Abstract

Affective cognitive control capacity (e.g., the ability to regulate emotions or manipulate emotional material in the service of task goals) is associated with professional and interpersonal success. Impoverished affective control, by contrast, characterizes many neuropsychiatric disorders. Resent studies already showed that patients with major depressive disorder (MDD) for example exhibit an attentional bias, meaning that they had slower reaction time for emotional valent pictures than for neutral pictures (Wolkenstein and Plewnia, 2013)? Our research group moreover discovered that emotional,in contrast to neutral valent pictures lead to an increased LPP (late positive potential) in EEGs of healthy subjects while carrying out a dual working memory task (DWM) (Faehling, 2014)? In our study we want to examine the interaction between emotion regulation,reaction time and working memory performance in patients with major depressive disorder (MDD).Therefore we used negative and neutral IAPS as distractors in a DWM and linked the task with EEG measurement.
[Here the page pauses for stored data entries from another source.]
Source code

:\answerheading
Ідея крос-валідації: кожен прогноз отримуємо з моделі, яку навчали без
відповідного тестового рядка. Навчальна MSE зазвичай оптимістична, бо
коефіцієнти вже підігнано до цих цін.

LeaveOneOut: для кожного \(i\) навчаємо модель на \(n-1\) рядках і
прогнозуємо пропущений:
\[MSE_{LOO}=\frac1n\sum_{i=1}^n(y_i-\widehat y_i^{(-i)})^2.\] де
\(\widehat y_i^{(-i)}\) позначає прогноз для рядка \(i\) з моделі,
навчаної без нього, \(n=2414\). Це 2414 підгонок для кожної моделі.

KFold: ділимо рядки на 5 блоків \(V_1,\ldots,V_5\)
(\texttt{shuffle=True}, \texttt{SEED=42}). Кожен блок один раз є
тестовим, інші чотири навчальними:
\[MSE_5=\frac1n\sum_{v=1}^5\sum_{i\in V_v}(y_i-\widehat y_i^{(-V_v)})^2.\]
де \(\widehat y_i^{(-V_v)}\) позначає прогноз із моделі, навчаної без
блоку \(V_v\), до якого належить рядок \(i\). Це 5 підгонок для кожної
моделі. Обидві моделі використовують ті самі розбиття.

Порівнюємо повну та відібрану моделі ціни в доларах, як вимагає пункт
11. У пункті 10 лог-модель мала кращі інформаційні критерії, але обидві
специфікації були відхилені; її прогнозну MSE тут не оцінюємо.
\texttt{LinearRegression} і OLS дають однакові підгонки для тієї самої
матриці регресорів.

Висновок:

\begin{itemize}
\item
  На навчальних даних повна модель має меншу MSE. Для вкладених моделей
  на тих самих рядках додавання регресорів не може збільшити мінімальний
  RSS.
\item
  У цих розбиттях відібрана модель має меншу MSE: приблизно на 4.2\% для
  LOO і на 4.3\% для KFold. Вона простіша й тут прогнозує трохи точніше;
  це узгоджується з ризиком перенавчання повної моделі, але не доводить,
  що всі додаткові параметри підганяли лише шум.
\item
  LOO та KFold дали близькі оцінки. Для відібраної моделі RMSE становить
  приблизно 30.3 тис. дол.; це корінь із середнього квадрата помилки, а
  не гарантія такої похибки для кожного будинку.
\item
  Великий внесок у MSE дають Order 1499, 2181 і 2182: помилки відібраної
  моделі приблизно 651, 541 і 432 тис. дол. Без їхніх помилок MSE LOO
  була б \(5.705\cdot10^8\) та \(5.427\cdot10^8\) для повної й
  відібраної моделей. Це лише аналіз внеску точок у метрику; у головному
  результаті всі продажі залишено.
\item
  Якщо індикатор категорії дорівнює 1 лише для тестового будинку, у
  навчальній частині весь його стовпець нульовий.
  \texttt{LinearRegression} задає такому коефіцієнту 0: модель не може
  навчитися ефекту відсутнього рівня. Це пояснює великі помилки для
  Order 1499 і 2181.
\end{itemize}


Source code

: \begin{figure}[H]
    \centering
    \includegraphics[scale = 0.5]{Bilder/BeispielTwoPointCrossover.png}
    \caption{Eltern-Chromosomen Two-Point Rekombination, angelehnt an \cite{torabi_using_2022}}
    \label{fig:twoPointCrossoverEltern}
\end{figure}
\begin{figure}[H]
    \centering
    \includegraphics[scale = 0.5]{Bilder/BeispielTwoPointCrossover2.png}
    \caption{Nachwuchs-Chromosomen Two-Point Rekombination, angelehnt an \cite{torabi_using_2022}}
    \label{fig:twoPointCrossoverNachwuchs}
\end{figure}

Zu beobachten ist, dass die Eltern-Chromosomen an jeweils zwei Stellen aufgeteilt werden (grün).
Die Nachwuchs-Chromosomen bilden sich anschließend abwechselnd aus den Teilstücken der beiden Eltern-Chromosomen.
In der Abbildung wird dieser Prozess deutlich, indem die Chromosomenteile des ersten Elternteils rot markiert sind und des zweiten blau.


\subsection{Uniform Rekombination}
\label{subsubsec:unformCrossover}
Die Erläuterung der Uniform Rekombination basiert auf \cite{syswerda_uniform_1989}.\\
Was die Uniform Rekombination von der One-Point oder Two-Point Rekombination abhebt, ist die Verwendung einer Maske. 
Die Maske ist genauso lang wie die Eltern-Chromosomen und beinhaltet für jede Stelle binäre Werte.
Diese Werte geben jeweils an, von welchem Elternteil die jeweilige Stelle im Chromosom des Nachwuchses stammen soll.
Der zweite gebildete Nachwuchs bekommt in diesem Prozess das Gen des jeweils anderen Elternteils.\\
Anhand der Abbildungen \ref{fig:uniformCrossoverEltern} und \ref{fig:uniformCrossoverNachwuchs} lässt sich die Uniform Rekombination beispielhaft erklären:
Our main hypothesis was that the late positive potential (LPP) over the prefrontal? cortex of depressed subjects, measured while watching negative pictures, increased more as in healthy subjects. Accordingly higher LPP amplitudes show higher cognitive capacity load for affective stimuli. This is in line with the discovered correlation between high LPP amplitudes and task accuracy and high LPP amplitudes and reaction time.